Fergie-Ross Montero-Cruz, DO, and Steve M. Aydin, DO.

Source: Interventional Pain Management 2018;183-188.

Link: https://www.ipmreportsjournal.com/current/pdf?article=MjE0&journal=11

BACKGROUND: Coccydynia is pain in the coccyx region. The most common cause of coccydynia is trauma, either from a direct axial force such as during a fall onto the coccyx or from cumulative trauma as a result of poor sitting mechanics. Risk factors include obesity, female gender and rapid weight loss. The anatomy of the region is not well vascularized, and consists of the coccyx bones, and supporting ligaments and tendons. For a majority of patients, conservative management may be successful but for the remainder of patients, pain relief may only be transient and pain can become debilitating. What has yet to be fully explored is the possible beneficial effect of local injection of platelet-rich plasma (PRP) for the treatment of refractory coccydynia. PRP injections have been successful in treating a variety of chronic tendon, ligament and bone injuries by inducing an inflammatory response to promote or re-initiate healing. In addition, local injections of PRP to the coccyx would be a less invasive option than surgery for patients who have exhausted all other treatment options and continue to struggle with the debilitating effects of coccydynia.

OBJECTIVES: To demonstrate the important role of PRP therapy in treating coccydynia refractory to traditional conservative management.

STUDY DESIGN: Retrospective case series.

METHODS: Three patients with coccygeal pain for greater than 6 months who presented to an outpatient pain management office in New York from 2014 until 2016, and failed conventional treatments.
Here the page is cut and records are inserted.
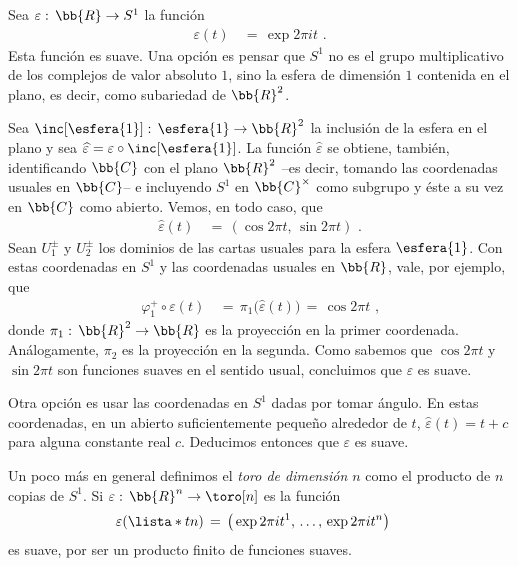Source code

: 

\begin{ejemplo}
	Sea $\varepsilon:\,\bb{R}\rightarrow S^{1}$ la funci\'{o}n
	\begin{align*}
		\varepsilon(t) & \,=\,\exp{2\pi i t}
		\text{ .}
	\end{align*}
	Esta funci\'{o}n es suave. Una opci\'{o}n es pensar que $S^{1}$
	no es el grupo multiplicativo de los complejos de valor absoluto
	$1$, sino la esfera de dimensi\'{o}n $1$ contenida en el plano, es
	decir, como subariedad de $\bb{R}^{2}$.
	
	Sea $\inc[\esfera{1}]:\,\esfera{1}\rightarrow\bb{R}^{2}$ la
	inclusi\'{o}n de la esfera en el plano y sea
	$\widehat{\varepsilon}=\varepsilon\circ\inc[\esfera{1}]$.
	La funci\'{o}n $\widehat{\varepsilon}$ se obtiene, tambi\'{e}n,
	identificando $\bb{C}$ con el plano $\bb{R}^{2}$ --es decir, tomando
	las coordenadas usuales en $\bb{C}$-- e incluyendo $S^{1}$ en
	$\bb{C}^{\times}$ como subgrupo y \'{e}ste a su vez en $\bb{C}$ como
	abierto. Vemos, en todo caso, que
	\begin{align*}
		\widehat{\varepsilon}(t) & \,=\,(\cos 2\pi t,\,\sin 2\pi t)
		\text{ .}
	\end{align*}
	Sean $U_{1}^{\pm}$ y $U_{2}^{\pm}$ los dominios de las cartas
	usuales para la esfera $\esfera{1}$. Con estas coordenadas en $S^{1}$
	y las coordenadas usuales en $\bb{R}$, vale, por ejemplo, que
	\begin{align*}
		\varphi_{1}^{+}\circ\varepsilon(t) & \,=\,\pi_{1}\big(
			\widehat{\varepsilon}(t)\big) \,=\,
			\cos 2\pi t
		\text{ ,}
	\end{align*}
	donde $\pi_{1}:\,\bb{R}^{2}\rightarrow\bb{R}$ es la proyecci\'{o}n
	en la primer coordenada. An\'{a}logamente, $\pi_{2}$ es la
	proyecci\'{o}n en la segunda. Como sabemos que $\cos 2\pi t$
	y $\sin 2\pi t$ son funciones suaves en el sentido usual,
	concluimos que $\varepsilon$ es suave.

	Otra opci\'{o}n es usar las coordenadas en $S^{1}$ dadas por tomar
	\'{a}ngulo. En estas coordenadas, en un abierto suficientemente
	peque\~{n}o alrededor de $t$, $\widehat{\varepsilon}(t)=t+c$ para
	alguna constante real $c$. Deducimos entonces que $\varepsilon$ es
	suave.

	Un poco m\'{a}s en general definimos el \emph{toro de dimensi\'{o}n %
	$n$} como el producto de $n$ copias de $S^{1}$. Si
	$\varepsilon:\,\bb{R}^{n}\rightarrow\toro[n]$ es la funci\'{o}n
	\begin{align*}
		\varepsilon(\lista*{t}{n}) & \,=\,
		\big(\exp{2\pi it^{1}},\,\dots,\,\exp{2\pi it^{n}}\big)
	\end{align*}
	es suave, por ser un producto finito de funciones suaves.
\end{ejemplo}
When the pain was deemed refractory for the patient, offering for PRP was done. This was presented with the option to repeat once again at the 6-8 week mark if needed. All patients underwent PRP with fluoroscopic injection, and the use of the same PRP commercially available system; Magellan-Arteriocyte. The patients were evaluated with a numerical rating scale, and percentage of pain relief at 6-8 week post-injection, 6 months post-injection, 12 months post-injection, and 24 months post-injection was recorded. Percentage of pain relief was then calculated.
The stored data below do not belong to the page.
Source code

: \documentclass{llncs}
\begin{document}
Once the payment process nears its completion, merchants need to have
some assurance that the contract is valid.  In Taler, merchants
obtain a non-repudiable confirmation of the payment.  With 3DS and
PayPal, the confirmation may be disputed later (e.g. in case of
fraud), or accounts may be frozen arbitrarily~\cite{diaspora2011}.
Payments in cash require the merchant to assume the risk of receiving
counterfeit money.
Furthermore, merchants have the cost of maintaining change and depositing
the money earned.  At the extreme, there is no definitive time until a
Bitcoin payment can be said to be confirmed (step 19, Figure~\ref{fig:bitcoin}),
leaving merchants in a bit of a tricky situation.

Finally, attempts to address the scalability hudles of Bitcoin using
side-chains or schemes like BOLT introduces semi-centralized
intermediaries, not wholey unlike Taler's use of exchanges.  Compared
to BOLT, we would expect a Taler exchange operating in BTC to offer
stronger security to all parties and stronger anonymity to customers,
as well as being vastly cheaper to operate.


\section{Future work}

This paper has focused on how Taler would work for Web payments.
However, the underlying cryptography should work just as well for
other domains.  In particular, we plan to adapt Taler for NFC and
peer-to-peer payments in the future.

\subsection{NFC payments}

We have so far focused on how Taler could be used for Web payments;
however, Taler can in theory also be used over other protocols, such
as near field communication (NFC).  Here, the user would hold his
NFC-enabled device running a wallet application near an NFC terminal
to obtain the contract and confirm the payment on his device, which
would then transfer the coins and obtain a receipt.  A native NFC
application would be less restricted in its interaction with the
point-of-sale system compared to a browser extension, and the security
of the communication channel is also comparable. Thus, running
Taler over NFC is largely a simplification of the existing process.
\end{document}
RESULTS: Overall the patient series demonstrated significant improvement in numeric pain scale, as well as percentage of pain reduction. At the 6-8 week follow-up for all the post-PRP injections, there was an average of 75% improvement in overall pain. At 6 months, 1 patient had no change, while 2 patients maintained the same reduction in pain at the 12- and 24-month follow-ups.

LIMITATIONS: This retrospective case series is only a small sample size of patients with refractory coccydynia.

CONCLUSIONS: Here we discuss the first case series of PRP for coccydynia. The results of the 3 patients in this case series are encouraging.